# Going to NYC!



## stereo.pete (Aug 6, 2013)

Hey Everybody,

I wanted to let you all know I will be in New York City with my Wife from 8/23-8/25. Long story short we are looking to go to Momofuku Ssam Bar on Friday night and we'd love to meet any New York Knife Nuts. If we can get a group of 6-10 we can do the bo ssam menu http://momofuku.com/new-york/ssam-bar/bo-ssam/. The reservation would most likely be at 11:00pm if we can get confirmations soon enough. We arrive around 6:00pm that night and wouldn't mind meeting up at Son's place on 14th street to pre-game before bo ssam. 

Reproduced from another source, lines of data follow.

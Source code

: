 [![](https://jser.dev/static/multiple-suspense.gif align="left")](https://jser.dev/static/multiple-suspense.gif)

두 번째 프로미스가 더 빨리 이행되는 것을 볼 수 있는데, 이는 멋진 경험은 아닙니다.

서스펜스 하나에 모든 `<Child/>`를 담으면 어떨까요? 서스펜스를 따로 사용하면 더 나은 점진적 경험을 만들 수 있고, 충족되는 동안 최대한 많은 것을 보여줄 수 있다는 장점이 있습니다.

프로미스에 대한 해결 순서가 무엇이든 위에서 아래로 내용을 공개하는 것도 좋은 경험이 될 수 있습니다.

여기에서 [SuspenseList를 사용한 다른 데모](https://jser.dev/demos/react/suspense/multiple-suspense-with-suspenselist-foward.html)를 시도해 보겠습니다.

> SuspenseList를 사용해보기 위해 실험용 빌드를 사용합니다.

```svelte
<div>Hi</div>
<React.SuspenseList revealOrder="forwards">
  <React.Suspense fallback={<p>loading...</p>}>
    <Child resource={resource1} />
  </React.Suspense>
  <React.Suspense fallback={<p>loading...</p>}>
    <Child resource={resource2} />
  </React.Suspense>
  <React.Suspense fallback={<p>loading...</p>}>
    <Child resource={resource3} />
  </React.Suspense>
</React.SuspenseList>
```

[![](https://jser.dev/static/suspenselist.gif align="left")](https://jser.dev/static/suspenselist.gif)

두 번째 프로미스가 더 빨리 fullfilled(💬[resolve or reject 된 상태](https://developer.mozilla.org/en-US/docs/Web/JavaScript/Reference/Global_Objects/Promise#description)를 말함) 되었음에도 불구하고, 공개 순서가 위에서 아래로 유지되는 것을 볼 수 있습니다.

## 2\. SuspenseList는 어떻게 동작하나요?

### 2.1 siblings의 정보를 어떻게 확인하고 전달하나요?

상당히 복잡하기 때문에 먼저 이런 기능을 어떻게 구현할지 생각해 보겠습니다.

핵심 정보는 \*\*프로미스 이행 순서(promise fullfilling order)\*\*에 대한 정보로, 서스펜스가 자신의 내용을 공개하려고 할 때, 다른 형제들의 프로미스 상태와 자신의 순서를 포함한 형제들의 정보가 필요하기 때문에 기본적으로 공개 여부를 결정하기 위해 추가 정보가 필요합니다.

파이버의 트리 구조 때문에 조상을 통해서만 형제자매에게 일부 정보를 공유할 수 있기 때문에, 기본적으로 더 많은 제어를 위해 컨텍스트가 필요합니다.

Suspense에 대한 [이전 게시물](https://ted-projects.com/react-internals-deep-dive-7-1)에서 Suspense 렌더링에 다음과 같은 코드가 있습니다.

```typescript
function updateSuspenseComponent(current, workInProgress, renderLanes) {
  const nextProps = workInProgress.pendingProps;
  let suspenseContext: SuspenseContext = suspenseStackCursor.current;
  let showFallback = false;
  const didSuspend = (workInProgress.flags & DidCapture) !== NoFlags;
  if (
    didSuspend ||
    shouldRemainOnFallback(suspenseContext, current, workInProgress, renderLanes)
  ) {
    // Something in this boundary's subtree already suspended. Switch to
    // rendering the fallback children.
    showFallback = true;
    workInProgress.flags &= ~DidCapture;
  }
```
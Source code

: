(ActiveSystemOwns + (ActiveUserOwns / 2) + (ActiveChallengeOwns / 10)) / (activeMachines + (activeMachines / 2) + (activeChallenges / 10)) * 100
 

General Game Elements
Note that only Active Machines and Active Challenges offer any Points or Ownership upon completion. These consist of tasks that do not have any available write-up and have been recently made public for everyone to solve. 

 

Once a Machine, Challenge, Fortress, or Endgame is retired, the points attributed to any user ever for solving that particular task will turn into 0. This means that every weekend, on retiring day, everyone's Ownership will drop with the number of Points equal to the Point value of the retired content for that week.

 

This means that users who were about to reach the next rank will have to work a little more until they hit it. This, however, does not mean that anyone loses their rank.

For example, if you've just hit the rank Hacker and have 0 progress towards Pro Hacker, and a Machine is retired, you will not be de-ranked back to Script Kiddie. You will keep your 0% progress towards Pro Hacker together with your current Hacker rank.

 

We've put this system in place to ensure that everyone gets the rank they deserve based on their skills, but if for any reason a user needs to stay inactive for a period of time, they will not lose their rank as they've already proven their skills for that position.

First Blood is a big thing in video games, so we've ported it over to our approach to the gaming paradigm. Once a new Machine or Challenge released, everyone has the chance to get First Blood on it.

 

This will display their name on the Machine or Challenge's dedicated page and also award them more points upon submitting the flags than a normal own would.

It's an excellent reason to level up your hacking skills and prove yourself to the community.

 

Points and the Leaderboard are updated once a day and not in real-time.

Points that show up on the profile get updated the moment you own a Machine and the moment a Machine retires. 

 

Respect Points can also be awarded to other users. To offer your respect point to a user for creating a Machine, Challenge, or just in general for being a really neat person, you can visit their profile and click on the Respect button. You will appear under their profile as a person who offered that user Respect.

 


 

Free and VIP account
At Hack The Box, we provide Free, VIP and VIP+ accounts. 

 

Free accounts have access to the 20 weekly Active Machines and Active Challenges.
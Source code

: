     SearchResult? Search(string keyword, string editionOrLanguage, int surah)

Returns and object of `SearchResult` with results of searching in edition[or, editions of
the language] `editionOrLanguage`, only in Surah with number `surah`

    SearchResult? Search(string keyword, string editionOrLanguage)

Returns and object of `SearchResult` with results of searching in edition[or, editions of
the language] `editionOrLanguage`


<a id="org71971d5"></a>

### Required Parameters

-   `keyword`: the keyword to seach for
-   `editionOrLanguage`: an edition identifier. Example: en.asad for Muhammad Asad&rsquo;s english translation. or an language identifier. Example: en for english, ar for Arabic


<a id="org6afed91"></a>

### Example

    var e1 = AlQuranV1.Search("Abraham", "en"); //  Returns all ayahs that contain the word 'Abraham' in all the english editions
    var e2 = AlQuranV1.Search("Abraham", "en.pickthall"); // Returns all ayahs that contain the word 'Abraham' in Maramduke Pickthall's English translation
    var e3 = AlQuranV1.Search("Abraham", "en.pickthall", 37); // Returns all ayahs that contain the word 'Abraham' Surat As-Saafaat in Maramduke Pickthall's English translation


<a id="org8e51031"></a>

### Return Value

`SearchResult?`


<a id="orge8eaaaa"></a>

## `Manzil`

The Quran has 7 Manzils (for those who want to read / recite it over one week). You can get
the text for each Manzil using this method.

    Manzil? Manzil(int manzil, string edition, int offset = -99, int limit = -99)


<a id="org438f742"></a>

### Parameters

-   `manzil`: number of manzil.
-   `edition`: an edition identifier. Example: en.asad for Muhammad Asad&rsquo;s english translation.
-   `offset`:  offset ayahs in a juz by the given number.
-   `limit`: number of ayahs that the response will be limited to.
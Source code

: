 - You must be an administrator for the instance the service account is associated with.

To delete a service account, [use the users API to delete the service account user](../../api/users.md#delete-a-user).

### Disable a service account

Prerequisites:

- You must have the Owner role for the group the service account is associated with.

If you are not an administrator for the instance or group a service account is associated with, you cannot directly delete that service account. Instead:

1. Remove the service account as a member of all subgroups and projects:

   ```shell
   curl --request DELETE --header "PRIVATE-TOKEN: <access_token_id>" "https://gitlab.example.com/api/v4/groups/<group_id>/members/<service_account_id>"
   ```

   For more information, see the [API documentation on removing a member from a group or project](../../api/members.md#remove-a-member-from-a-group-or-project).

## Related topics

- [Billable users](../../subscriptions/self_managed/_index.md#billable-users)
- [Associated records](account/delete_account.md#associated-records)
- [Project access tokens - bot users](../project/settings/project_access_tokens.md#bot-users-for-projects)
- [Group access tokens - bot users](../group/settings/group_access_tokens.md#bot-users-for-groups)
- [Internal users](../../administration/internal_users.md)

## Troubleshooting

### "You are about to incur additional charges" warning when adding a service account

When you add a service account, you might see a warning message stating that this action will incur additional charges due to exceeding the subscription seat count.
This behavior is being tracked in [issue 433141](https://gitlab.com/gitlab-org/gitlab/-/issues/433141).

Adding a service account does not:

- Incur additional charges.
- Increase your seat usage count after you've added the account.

Let me know if anyone is interested.

P.S. Unfortunately Mattrud will be leaving for Copenhagen that weekend so he will not be at Momofuku Ssam Bar that weekend. Me thinks he is on a secret mission :matrix:

Also, on Saturday night we will be going to Empellon Cocina at 6pm, that's another possiblity if you would like to join us.

Thanks,

Pete


----------



## Crothcipt (Aug 6, 2013)

Sound like a great time. Hope you get a bunch of kkf'rs


----------



## Dream Burls (Aug 6, 2013)

I'll be out of town that weekend. Sorry to miss it.


----------